Improvement Notice (s.261 MSA 1995)
Issued when a surveyor is of the opinion that a relevant statutory provision is being contravened, or has been contravened in circumstances that make it likely the contravention will continue or be repeated. The notice:
- States the provision concerned and the reasons for the surveyor's opinion
- Specifies a period within which the Master/owner must remedy the contravention
- Does not prevent the vessel from sailing unless a prohibition notice is also issued
The Master must ensure compliance within the stated period. The notice must be brought to the attention of those responsible — at command standard you own that obligation. Think of an improvement notice as contravention → fix → by a date.
Prohibition Notice (s.262 MSA 1995)
Issued when a surveyor believes activities involve, or will involve, a risk of serious personal injury (to anyone — those on board or otherwise) or a risk of pollution. This is the key trigger — risk of serious personal injury or pollution, not merely a regulatory breach. The notice:
- Specifies the activities prohibited and the reasons
- Takes effect immediately (or, if the surveyor directs, at a stated future time)
- Prevents the vessel from sailing or continuing the prohibited activity — including detaining the ship until the matter is remedied or the notice is withdrawn
PSC inspectors invoke exactly this power when they identify clearly hazardous deficiencies. A vessel subject to a prohibition notice cannot sail. Think of it as risk → stop → now. Attempting to sail is a criminal offence under the Master's personal responsibility. Obstructing a surveyor in the exercise of these powers is itself a separate offence under s.260.

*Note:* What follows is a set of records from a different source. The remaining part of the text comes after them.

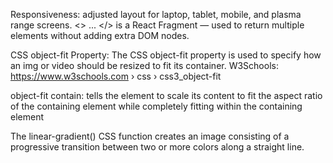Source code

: Responsiveness: adjusted layout for laptop, tablet, mobile, and plasma range screens.
<> ... </> is a React Fragment — used to return multiple elements without adding extra DOM nodes.
<!-- return (
    <>
      <Navbar></Navbar>
      <Overview></Overview>
      <Skills></Skills>
      <Projects></Projects>
    </> -->

CSS object-fit Property: The CSS object-fit property is used to specify how an img or video should be resized to fit its container.
W3Schools: https://www.w3schools.com › css › css3_object-fit

object-fit contain: tells the element to scale its content to fit the aspect ratio of the containing element while completely fitting within the containing element

The linear-gradient() CSS function creates an image consisting of a progressive transition between two or more colors along a straight line.

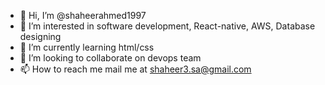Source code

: - 👋 Hi, I’m @shaheerahmed1997
- 👀 I’m interested in software development, React-native, AWS, Database designing  
- 🌱 I’m currently learning html/css
- 💞️ I’m looking to collaborate on devops team
- 📫 How to reach me mail me at shaheer3.sa@gmail.com

<!---
shaheerahmed1997/shaheerahmed1997 is a ✨ special ✨ repository because its `README.md` (this file) appears on your GitHub profile.
You can click the Preview link to take a look at your changes.
--->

The Improvement vs Prohibition Contrast
| Improvement Notice | Prohibition Notice | |
|---|---|---|
| Trigger | Contravention of statutory provision | Risk of serious personal injury or pollution |
| Effect on sailing | None (unless combined with prohibition) | Vessel detained until remedied or notice withdrawn |
| Timing | Remedy within specified period | Immediate (or deferred if surveyor directs) |
| Appeal suspends notice? | Yes | No — remains in force unless arbitrator directs otherwise |
Appeals (s.264 MSA 1995)
Both notices may be appealed by reference to a single arbitrator, and any such reference must be made within 21 days of the notice being served. The appeal asymmetry is critical:
- Lodging an appeal against an improvement notice suspends that notice pending the outcome.

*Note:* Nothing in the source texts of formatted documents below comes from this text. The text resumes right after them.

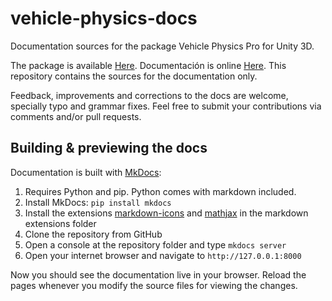 # vehicle-physics-docs

Documentation sources for the package Vehicle Physics Pro for Unity 3D.

The package is available [Here](http://www.edy.es/vehicle-physics). Documentación is online [Here](http://vehiclephysics.com). This repository contains the sources for the documentation only.

Feedback, improvements and corrections to the docs are welcome, specially typo and grammar fixes. Feel free to submit your contributions via comments and/or pull requests.

## Building & previewing the docs

Documentation is built with [MkDocs](http://www.mkdocs.org):

1. Requires Python and pip. Python comes with markdown included.
2. Install MkDocs: `pip install mkdocs`
3. Install the extensions [markdown-icons](#) and [mathjax](#) in the markdown extensions folder
4. Clone the repository from GitHub
5. Open a console at the repository folder and type `mkdocs server`
6. Open your internet browser and navigate to `http://127.0.0.1:8000`

Now you should see the documentation live in your browser. Reload the pages whenever you modify the source files for viewing the changes.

- Lodging an appeal against a prohibition notice does not automatically suspend it — the notice remains in force and the vessel remains detained unless the arbitrator specifically directs otherwise.
Compensation (s.265 MSA 1995)
Where a prohibition notice is found to have been issued without valid grounds, compensation is payable by the Secretary of State. This reflects the significant commercial impact a prohibition notice can have.
Command Obligations
On receipt of either notice the Master must:
- Record receipt in the Official Log Book
- Retain the original notice on board
- Notify the owner/operator and, where applicable, the Company (SMS obligation)
- Not sail under an active prohibition notice
- Verify that any rectification work genuinely resolves the specified contravention before claiming compliance
A surveyor may re-inspect before withdrawing the notice. Do not assume compliance is self-certifying.